» TASK INSTRUCTIONS: Please transcribe exactly, and only, the lines of the data below between the line holding "perspectives are considered." and the line holding "onto the sketches.", inclusive.

(Rendered images with source text)
******************************

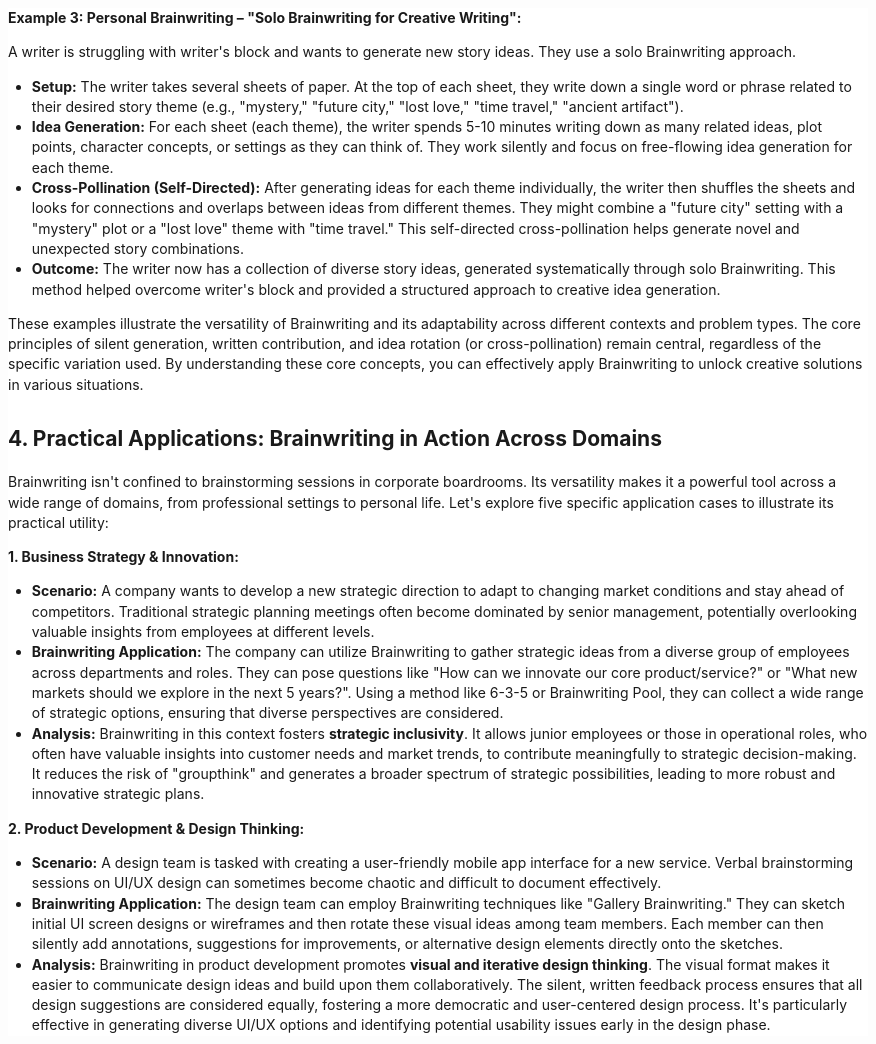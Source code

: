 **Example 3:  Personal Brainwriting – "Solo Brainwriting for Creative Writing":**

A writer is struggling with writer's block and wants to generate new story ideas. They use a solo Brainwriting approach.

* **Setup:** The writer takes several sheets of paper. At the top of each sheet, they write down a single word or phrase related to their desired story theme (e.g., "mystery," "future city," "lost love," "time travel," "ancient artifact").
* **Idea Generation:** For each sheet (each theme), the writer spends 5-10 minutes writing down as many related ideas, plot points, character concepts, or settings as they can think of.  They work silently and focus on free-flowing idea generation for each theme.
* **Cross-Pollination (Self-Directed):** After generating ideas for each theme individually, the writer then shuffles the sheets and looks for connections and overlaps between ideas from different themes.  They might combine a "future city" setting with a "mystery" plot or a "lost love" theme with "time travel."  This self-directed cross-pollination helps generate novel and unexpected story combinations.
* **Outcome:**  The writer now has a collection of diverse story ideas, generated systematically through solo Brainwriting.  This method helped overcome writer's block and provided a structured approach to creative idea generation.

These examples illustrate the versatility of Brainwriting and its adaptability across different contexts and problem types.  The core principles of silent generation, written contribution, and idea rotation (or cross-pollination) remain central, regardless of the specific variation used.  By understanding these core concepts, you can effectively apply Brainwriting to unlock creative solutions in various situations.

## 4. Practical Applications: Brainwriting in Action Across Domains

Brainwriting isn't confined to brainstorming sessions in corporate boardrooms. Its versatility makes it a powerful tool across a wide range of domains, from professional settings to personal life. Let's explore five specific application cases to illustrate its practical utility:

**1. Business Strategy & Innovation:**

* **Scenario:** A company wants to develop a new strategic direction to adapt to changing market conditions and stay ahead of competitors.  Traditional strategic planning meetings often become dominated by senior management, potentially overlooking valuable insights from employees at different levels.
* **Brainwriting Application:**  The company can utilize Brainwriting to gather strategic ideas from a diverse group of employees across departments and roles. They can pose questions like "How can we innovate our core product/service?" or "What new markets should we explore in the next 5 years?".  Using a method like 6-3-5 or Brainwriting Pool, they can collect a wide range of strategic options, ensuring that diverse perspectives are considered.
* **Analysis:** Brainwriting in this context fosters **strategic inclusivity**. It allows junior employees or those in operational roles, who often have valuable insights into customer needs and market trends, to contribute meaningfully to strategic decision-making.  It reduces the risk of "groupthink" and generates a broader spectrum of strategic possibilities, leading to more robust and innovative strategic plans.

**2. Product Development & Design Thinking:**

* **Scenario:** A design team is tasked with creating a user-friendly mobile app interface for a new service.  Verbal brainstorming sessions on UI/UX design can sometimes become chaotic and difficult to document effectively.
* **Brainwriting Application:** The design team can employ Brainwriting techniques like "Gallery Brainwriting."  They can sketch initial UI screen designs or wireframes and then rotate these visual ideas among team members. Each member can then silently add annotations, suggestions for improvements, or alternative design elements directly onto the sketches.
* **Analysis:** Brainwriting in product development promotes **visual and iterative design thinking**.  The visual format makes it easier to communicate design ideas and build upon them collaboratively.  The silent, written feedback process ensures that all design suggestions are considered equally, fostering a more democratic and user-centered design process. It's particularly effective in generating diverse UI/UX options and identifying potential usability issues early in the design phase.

******************************

» FINISHED TASK:
* **Brainwriting Application:**  The company can utilize Brainwriting to gather strategic ideas from a diverse group of employees across departments and roles. They can pose questions like "How can we innovate our core product/service?" or "What new markets should we explore in the next 5 years?".  Using a method like 6-3-5 or Brainwriting Pool, they can collect a wide range of strategic options, ensuring that diverse perspectives are considered.
* **Analysis:** Brainwriting in this context fosters **strategic inclusivity**. It allows junior employees or those in operational roles, who often have valuable insights into customer needs and market trends, to contribute meaningfully to strategic decision-making.  It reduces the risk of "groupthink" and generates a broader spectrum of strategic possibilities, leading to more robust and innovative strategic plans.

**2. Product Development & Design Thinking:**

* **Scenario:** A design team is tasked with creating a user-friendly mobile app interface for a new service.  Verbal brainstorming sessions on UI/UX design can sometimes become chaotic and difficult to document effectively.
* **Brainwriting Application:** The design team can employ Brainwriting techniques like "Gallery Brainwriting."  They can sketch initial UI screen designs or wireframes and then rotate these visual ideas among team members. Each member can then silently add annotations, suggestions for improvements, or alternative design elements directly onto the sketches.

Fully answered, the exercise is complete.